For non-linear modeling, some choices are made by the program, which determine important features of a give dataset. This can allow the package to solve a system of more than 6 variables, by determining important features and the variables that retain those features when others are dropped. This is a choice deliberately made to keep the algorithm well conditioned and stable, even when the problem at hand may not be. 

Imagine that we want to separate three varying length hydrocarbons in a distillation column. The concentration of each species in gaseous form and liquid form is dependent on pressure and temperature. Therefore, we have 5 variables. A surface exists, relating T, P, and species concentration in the liquid phase. All possible combinations of gas/liquid concentrations can be described in this manner. By using this package to accurately determine the shape of this surface, it is possible to map a shortest path between feed and product. This knowledge is of the utmost importance for designing the systems to separate these components efficiently. For stakeholders, we might present a well defined ternary interaction plot, and then show that the package comes within a certain tolerance of this "surface" whilst only needing approximately 500 experimentally determined points.  

# Example in 3D

First, we will look at a comparison between accuracy and cost for the unchanged example, where cost is the basis used to solve the problem.



# Original Surface Generated by Rosenbrock Function

![N5-Original.png](attachment:5982f4aa-a2f9-47d6-b21f-c08cd0f6a047.png)

# Generated Surfaces (Left) and Associated Error (Right) - Linear, Quadratic, Cubic, Quartic

![N5-Generated.png](attachment:3b0ccd46-b4ab-4f16-9303-e511cc7f30a1.png)
![N5-Error.png](attachment:25ea9791-ce20-4d5c-887a-db0fbe1281f9.png)

Note that quartic error is very small (E-12) with only 25 samples!

Now we will take a look at what happens when we quadruple the sample size - note that the runtime is nearly 4x as well.

# Original Surface Generated by Rosenbrock Function

![N10-Original.png](attachment:e1c98acf-1b97-4654-9429-ccd02d5b0400.png)

# Generated Surfaces (Left) and Associated Error (Right) - Linear, Quadratic, Cubic, Quartic

![N10-Generated.png](attachment:5196df57-7a31-4ce5-b7b3-9e22f4cdd1b9.png)
![N10-Error.png](attachment:5877c4ed-d0ae-4146-a6c8-61808623c3b0.png)

Now we can see that linear error has dropped by about 5 fold, Quadratic by nearly 10 fold, and Cubic by 25 fold!
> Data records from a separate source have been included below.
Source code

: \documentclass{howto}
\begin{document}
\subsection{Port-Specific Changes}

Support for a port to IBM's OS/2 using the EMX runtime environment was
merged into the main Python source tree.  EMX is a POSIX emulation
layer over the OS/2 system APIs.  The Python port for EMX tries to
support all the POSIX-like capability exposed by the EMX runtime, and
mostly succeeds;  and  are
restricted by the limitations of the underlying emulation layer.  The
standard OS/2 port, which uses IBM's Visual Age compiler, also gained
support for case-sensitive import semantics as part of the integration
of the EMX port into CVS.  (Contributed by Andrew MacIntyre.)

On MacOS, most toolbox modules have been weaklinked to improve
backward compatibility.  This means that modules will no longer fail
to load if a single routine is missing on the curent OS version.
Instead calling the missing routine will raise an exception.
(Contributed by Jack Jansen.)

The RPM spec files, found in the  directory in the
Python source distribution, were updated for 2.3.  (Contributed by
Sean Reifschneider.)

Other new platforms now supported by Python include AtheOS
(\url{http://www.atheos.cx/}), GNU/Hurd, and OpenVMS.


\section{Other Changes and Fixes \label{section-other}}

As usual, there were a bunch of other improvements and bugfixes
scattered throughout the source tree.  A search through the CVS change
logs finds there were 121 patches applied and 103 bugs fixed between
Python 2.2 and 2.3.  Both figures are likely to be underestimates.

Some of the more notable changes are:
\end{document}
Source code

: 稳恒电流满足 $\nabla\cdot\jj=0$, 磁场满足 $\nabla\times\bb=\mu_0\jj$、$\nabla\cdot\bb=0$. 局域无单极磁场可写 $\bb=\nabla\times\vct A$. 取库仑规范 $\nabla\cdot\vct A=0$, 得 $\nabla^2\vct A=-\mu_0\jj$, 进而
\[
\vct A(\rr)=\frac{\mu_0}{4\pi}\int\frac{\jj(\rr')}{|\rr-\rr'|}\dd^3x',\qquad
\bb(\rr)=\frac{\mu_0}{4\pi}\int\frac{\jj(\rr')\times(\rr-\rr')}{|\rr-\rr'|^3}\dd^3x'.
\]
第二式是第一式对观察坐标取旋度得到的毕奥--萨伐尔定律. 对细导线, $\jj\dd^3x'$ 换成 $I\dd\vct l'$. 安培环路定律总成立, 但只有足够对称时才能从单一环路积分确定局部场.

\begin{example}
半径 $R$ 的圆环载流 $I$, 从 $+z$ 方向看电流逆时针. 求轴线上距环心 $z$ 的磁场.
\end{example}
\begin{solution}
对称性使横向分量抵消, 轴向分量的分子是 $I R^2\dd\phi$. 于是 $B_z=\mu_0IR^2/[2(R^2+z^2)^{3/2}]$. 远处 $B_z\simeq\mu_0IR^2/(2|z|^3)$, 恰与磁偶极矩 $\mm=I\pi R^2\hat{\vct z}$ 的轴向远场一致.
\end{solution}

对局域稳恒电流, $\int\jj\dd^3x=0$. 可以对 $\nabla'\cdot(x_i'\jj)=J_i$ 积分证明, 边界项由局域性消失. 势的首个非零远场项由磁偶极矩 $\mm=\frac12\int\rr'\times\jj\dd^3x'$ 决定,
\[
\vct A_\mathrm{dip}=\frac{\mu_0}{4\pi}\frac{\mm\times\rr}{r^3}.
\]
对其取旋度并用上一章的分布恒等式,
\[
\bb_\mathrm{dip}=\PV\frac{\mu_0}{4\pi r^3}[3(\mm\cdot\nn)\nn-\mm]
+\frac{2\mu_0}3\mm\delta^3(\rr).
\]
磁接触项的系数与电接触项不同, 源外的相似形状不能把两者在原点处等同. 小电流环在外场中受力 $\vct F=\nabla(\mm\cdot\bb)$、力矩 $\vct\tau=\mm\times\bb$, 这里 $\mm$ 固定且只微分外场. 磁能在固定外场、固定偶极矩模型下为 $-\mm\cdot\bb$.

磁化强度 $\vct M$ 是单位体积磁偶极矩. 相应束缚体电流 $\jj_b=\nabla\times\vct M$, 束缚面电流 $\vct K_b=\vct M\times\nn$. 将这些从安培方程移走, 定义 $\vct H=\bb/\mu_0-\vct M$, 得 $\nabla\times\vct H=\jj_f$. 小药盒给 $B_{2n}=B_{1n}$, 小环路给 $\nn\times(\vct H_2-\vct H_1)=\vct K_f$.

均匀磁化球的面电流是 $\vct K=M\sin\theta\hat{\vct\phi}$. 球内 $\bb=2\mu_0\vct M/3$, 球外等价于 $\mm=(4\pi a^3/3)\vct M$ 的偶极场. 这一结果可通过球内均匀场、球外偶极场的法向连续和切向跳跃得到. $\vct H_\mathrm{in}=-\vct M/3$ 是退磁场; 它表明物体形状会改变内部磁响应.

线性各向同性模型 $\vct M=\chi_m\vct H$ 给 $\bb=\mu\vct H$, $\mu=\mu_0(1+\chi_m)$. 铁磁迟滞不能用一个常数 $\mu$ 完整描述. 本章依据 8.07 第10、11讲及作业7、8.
Quartic error is nearly eliminated except for areas with a large gradient.

# Questions About the Software

In non-linear systems, how does the program decide what features of a given surface are important? 

What tolerances are used when dropping variables out to determine if the surface is still representative?

# Experiment Proposal

It would be very interesting to apply this software to a chemical reactor system, where kinetic equations are well defined and exist in the polynomial basis. Concentration profiles are available for a wide variety of systems, so there would be a lot of data to choose from. 

I would like to test the applicability of this software to various systems, such as zero to second order chemical reactions, and possibly systems with multiple reactions. Specifically, for reversible reactions, this type of surface visualization is imperative to designing efficient reactor conditions. Therefore, using existing chemical data, I would like to set a baseline accuracy and determine the number of samples required to represent these systems.